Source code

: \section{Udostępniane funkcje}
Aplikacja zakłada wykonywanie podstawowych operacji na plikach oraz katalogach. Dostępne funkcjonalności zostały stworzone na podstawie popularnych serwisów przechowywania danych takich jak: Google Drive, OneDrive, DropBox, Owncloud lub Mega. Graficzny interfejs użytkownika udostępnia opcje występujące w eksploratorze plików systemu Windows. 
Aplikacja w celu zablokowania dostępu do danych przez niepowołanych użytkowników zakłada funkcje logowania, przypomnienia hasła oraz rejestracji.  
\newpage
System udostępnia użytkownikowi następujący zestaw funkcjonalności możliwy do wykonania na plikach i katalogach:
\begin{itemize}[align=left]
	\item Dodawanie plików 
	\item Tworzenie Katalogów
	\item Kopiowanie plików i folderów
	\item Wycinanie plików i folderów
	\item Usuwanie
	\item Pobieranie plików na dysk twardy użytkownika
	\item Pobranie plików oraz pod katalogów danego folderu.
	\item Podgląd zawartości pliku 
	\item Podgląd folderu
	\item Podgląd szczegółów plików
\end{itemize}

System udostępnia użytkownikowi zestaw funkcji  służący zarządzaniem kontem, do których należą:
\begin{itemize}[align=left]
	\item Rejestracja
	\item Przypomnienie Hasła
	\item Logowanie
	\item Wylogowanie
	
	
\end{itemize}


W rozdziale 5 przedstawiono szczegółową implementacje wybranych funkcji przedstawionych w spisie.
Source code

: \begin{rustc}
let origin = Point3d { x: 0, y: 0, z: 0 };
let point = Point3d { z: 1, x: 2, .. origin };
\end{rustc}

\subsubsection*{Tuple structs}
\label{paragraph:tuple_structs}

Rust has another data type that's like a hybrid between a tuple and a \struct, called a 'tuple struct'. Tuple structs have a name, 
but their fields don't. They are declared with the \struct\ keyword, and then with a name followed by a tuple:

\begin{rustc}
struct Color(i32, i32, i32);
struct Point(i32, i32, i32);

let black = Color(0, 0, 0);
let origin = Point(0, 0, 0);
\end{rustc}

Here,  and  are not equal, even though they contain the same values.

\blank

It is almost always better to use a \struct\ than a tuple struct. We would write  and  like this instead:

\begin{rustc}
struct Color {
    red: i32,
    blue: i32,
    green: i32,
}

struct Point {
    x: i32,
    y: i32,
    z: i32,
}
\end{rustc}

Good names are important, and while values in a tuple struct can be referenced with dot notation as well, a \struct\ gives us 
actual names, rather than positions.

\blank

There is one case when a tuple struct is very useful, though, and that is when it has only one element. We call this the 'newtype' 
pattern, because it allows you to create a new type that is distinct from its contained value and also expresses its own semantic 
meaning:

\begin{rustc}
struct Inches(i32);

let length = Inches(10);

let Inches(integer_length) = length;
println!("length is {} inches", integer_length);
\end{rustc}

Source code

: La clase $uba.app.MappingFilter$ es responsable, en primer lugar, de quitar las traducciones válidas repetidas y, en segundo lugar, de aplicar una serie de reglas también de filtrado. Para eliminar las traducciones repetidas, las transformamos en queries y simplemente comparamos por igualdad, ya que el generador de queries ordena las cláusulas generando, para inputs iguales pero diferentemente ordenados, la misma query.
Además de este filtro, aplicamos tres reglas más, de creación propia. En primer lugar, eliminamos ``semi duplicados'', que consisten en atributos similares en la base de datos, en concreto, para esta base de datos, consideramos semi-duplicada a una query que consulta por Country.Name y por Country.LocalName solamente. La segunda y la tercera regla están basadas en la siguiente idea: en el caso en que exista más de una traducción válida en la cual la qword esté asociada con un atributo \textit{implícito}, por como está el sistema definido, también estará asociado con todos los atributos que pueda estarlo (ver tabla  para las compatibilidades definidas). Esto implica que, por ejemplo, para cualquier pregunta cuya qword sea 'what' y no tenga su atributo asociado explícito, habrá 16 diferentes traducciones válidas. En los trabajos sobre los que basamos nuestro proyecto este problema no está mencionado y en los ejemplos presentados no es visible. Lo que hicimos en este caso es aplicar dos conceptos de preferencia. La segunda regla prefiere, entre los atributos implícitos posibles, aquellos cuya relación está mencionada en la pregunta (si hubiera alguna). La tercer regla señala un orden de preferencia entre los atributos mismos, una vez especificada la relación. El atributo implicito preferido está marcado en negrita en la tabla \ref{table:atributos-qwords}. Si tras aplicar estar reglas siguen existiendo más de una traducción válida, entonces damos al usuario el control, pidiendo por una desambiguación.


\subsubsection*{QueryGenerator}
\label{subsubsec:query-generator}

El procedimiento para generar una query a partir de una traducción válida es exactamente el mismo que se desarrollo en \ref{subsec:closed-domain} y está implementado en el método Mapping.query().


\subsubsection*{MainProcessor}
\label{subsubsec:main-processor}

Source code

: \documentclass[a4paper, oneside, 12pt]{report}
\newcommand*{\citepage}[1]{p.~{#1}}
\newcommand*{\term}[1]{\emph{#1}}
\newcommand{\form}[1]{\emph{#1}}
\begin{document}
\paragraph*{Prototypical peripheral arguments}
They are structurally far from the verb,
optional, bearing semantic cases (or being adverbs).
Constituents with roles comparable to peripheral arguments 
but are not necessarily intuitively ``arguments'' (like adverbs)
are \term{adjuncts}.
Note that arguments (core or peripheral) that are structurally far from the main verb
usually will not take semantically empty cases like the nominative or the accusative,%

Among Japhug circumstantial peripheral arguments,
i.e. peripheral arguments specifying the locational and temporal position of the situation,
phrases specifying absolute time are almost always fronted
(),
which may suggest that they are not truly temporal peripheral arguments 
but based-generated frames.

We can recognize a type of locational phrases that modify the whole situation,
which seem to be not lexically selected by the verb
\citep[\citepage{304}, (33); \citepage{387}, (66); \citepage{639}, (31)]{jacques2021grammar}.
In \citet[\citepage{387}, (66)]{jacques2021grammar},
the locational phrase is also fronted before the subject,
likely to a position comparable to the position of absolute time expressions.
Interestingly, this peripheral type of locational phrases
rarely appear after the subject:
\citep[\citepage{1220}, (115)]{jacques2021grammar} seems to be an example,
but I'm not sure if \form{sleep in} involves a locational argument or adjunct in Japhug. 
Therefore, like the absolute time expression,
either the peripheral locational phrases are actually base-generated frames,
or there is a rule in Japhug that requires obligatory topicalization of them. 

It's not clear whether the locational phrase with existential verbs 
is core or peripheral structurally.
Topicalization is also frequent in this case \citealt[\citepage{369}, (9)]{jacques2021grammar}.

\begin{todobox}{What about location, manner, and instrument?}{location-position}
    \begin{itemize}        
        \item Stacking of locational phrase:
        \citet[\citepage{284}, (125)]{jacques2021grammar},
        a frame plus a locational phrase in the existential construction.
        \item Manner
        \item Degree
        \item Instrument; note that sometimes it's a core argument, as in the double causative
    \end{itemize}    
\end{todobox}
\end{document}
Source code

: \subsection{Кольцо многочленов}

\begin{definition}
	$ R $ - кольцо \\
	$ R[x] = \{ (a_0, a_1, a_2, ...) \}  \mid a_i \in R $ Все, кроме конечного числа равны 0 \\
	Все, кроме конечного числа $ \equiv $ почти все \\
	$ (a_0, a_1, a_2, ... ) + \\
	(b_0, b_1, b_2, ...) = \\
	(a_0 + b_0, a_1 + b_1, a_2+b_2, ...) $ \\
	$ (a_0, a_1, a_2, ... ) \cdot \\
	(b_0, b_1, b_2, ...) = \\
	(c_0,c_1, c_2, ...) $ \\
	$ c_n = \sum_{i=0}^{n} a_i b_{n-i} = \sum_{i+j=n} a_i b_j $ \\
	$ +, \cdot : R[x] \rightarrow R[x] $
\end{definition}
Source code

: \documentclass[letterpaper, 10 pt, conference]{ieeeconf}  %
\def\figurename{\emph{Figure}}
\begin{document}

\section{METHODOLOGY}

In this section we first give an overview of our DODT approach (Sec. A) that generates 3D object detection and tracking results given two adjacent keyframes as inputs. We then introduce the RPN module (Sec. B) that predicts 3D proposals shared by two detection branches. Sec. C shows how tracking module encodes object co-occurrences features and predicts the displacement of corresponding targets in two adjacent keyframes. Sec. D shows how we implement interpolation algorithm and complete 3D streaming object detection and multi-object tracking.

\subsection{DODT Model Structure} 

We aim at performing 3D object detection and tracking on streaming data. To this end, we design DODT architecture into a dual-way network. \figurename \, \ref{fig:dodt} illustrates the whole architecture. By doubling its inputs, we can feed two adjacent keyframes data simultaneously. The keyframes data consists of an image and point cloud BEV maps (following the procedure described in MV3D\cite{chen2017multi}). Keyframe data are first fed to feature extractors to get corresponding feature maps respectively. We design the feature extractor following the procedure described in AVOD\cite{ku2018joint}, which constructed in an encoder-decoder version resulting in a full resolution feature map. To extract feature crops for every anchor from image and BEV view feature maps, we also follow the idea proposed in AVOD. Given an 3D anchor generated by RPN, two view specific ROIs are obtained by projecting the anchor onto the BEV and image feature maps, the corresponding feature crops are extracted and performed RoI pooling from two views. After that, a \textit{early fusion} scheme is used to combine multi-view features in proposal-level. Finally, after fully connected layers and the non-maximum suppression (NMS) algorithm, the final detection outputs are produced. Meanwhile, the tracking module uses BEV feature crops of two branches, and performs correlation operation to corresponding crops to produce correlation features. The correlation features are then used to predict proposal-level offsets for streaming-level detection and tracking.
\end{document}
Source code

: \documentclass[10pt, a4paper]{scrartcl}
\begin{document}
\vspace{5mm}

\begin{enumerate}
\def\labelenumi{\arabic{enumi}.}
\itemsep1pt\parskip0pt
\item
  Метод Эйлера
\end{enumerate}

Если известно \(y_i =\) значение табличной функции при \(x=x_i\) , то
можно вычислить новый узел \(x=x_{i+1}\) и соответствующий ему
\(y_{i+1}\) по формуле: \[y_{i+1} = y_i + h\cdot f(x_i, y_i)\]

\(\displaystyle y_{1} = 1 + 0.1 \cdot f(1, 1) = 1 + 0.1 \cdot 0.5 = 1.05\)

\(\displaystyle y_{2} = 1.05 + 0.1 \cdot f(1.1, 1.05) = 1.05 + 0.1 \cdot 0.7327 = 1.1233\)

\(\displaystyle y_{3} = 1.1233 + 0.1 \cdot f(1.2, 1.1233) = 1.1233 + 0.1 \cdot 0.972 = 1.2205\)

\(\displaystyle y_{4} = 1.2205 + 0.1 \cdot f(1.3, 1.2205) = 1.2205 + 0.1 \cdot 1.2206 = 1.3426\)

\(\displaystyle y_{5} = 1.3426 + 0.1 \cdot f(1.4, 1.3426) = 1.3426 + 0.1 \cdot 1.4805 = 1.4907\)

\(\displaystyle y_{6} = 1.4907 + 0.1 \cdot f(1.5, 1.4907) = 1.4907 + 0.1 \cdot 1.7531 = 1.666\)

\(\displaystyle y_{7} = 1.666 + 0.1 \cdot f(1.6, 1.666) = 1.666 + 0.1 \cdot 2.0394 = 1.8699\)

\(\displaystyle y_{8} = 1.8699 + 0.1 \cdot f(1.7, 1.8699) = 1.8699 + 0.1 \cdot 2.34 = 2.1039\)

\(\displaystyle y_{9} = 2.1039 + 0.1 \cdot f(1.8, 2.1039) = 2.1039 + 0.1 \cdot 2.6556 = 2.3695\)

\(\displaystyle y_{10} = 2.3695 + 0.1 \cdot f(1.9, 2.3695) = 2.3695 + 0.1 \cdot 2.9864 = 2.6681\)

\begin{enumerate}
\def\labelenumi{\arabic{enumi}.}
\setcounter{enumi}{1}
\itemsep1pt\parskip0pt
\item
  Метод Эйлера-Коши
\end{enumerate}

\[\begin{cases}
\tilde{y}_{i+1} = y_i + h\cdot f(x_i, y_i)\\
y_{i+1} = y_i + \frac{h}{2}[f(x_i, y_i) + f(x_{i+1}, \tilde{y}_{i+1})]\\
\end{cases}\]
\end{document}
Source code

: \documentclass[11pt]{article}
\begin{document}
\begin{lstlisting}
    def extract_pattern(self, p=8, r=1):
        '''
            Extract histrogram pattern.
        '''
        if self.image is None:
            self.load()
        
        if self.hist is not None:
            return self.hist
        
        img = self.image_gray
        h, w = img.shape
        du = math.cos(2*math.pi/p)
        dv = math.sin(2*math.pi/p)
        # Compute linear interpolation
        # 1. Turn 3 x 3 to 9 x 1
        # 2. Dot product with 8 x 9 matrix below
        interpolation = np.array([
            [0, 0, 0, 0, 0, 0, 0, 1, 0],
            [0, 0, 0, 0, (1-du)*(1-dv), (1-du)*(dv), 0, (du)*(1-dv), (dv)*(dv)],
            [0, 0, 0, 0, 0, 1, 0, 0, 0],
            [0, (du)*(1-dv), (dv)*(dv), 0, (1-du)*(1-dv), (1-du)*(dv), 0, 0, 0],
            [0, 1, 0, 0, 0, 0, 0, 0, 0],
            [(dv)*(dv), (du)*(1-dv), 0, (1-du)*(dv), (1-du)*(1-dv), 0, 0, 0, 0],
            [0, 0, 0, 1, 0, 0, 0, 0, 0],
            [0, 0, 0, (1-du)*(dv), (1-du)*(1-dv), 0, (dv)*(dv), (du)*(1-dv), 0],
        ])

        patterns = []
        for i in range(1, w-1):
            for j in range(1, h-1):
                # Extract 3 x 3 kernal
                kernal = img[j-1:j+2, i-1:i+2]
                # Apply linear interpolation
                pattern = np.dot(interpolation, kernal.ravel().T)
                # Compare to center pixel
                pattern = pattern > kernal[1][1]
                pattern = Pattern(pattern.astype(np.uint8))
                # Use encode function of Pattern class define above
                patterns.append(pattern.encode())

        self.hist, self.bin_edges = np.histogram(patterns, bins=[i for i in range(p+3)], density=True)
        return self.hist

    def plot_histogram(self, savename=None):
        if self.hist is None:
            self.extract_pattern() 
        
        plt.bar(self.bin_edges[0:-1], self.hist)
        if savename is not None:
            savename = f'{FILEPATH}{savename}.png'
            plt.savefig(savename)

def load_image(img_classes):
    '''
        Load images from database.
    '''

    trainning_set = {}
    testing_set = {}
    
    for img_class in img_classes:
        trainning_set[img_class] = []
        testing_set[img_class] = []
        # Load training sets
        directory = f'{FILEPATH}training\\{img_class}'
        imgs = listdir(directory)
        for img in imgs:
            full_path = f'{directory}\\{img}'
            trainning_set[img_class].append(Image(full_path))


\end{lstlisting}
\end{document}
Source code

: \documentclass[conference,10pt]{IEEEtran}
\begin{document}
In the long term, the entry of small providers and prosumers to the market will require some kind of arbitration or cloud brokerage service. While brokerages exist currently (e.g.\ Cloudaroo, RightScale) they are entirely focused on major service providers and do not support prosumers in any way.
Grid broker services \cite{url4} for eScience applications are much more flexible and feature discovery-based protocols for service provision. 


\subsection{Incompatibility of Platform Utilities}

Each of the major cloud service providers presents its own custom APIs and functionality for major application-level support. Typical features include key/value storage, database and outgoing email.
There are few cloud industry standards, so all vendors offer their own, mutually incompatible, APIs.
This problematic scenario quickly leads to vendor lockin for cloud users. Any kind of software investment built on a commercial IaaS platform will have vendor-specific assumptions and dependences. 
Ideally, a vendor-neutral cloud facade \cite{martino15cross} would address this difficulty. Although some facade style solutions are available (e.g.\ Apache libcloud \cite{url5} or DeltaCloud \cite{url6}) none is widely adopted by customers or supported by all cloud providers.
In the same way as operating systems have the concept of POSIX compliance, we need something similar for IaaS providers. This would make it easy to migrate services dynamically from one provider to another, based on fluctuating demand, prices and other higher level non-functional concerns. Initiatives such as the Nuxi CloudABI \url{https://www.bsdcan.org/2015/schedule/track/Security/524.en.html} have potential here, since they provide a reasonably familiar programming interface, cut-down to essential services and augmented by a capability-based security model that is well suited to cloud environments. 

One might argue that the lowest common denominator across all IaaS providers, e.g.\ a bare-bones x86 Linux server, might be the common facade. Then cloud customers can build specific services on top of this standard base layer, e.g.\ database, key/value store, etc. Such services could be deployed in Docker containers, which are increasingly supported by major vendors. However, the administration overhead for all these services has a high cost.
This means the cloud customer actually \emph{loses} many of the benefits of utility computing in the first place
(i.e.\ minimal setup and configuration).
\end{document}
-=-=-
EXERCISE DESCRIPTION: I'd like the lines above from the one with "is core or peripheral structurally." up to and including the one with "- кольцо \\" copied exactly, with no other lines.

COMPLETED EXERCISE:
is core or peripheral structurally.
Topicalization is also frequent in this case \citealt[\citepage{369}, (9)]{jacques2021grammar}.

\begin{todobox}{What about location, manner, and instrument?}{location-position}
    \begin{itemize}        
        \item Stacking of locational phrase:
        \citet[\citepage{284}, (125)]{jacques2021grammar},
        a frame plus a locational phrase in the existential construction.
        \item Manner
        \item Degree
        \item Instrument; note that sometimes it's a core argument, as in the double causative
    \end{itemize}    
\end{todobox}
\end{document}
Source code

: \subsection{Кольцо многочленов}

\begin{definition}
	$ R $ - кольцо \\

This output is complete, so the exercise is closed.